Compare Larry Summers' message at Davos (relayed by Gideon Rachman) to Paul Krugman's shot across China's bow back on New Year's Day.

Summers:
Larry Summers, the chief economic adviser in the White House, was rather more subtle in his flirtation with protectionism. He told the Davos audience that one in five American men aged between their mid-20s and their mid-50s is now out of work. In the 1960s, he pointed out, 95 per cent of this age cohort had been employed. Mr Summers was careful to say that the US remains committed to open trade and can gain from globalisation. But he also pointed out that Paul Samuelson, a famous economist (and uncle of Mr Summers), had argued that the case for free trade might not apply when countries were trading with nations that were pursuing mercantilist policies. The reference to China did not need to be spelled out.
Krugman:
I usually hear two reasons for not confronting China over its [mercantilist] policies. Neither holds water....

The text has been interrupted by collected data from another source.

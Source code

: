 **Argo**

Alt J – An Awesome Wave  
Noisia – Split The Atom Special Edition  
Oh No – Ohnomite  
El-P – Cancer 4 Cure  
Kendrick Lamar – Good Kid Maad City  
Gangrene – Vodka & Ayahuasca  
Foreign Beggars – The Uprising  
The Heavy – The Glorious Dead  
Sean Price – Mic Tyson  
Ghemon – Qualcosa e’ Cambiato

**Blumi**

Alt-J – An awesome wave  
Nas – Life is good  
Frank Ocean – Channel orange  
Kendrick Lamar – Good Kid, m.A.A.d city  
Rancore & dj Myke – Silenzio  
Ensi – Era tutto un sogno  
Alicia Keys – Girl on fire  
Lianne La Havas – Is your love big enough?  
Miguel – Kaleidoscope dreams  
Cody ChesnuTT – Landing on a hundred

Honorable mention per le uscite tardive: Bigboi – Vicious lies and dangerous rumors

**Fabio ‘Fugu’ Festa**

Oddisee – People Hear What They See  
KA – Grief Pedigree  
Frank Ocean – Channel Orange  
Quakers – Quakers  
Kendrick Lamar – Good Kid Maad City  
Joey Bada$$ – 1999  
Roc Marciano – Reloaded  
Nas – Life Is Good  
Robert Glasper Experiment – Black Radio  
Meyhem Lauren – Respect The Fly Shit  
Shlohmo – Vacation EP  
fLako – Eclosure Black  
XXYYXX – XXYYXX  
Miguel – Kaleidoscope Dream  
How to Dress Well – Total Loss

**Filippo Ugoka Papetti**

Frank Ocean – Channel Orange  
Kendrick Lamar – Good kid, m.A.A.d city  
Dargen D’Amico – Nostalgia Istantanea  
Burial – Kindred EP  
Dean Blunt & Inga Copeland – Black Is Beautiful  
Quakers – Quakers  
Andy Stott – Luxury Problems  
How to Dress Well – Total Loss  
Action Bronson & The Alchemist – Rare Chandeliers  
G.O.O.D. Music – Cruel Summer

...there’s the claim that protectionism is always a bad thing, in any circumstances. If that’s what you believe, however, you learned Econ 101 from the wrong people — because when unemployment is high and the government can’t restore full employment, the usual rules don’t apply.

Let me quote from a classic paper by the late Paul Samuelson, who more or less created modern economics: “With employment less than full ... all the debunked mercantilistic arguments” — that is, claims that nations who subsidize their exports effectively steal jobs from other countries — “turn out to be valid.” He then went on to argue that persistently misaligned exchange rates create “genuine problems for free-trade apologetics.” The best answer to these problems is getting exchange rates back to where they ought to be. But that’s exactly what China is refusing to let happen.

The bottom line is that Chinese mercantilism is a growing problem, and the victims of that mercantilism have little to lose from a trade confrontation. So I’d urge China’s government to reconsider its stubbornness. Otherwise, the very mild protectionism it’s currently complaining about will be the start of something much bigger.
As we edge closer toward trade confrontation, note too this warning from Rachman's colleague Martin Wolf  back in Jan. 2009 (which I flagged when Krugman's New Year's column appeared):
Now think what will happen if, after two or more years of monstrous fiscal deficits, the US is still mired in unemployment and slow growth. People will ask why the country is exporting so much of its demand to sustain jobs abroad. They will want their demand back. The last time this sort of thing happened – in the 1930s – the outcome was a devastating round of beggar-my-neighbour devaluations, plus protectionism. Can we be confident we can avoid such dangers? On the contrary, the danger is extreme. Once the integration of the world economy starts to reverse and unemployment soars, the demons of our past – above all, nationalism – will return. Achievements of decades may collapse almost overnight. 
And finally, Rachman is at his nonideological, analytical best in teasing out the themes at Davos and the trends they portent:
One leading western businessman - worried about the protectionist threat - saw a silver lining in the attacks on high finance. "Thank God, the politicians are beating up on the bankers," he mused, "it might stop them scapegoating the Chinese." But, in fact, the backlashes against high finance and free trade could merge. Montek Singh Ahluwalia, a leading Indian civil servant, pointed out to the forum that investment bankers had traditionally been the strongest cheerleaders for globalisation at Davos. But Mr Ahluwalia, using a cricketing metaphor, noted that "the bankers have retired hurt". In their absence, there were fewer western voices to be heard preaching the virtues of a borderless world...The crumbling of the old Davos consensus looks like a trend with staying power.

If James Fallows is right that China is entering its Bush-Cheney phase, watch out.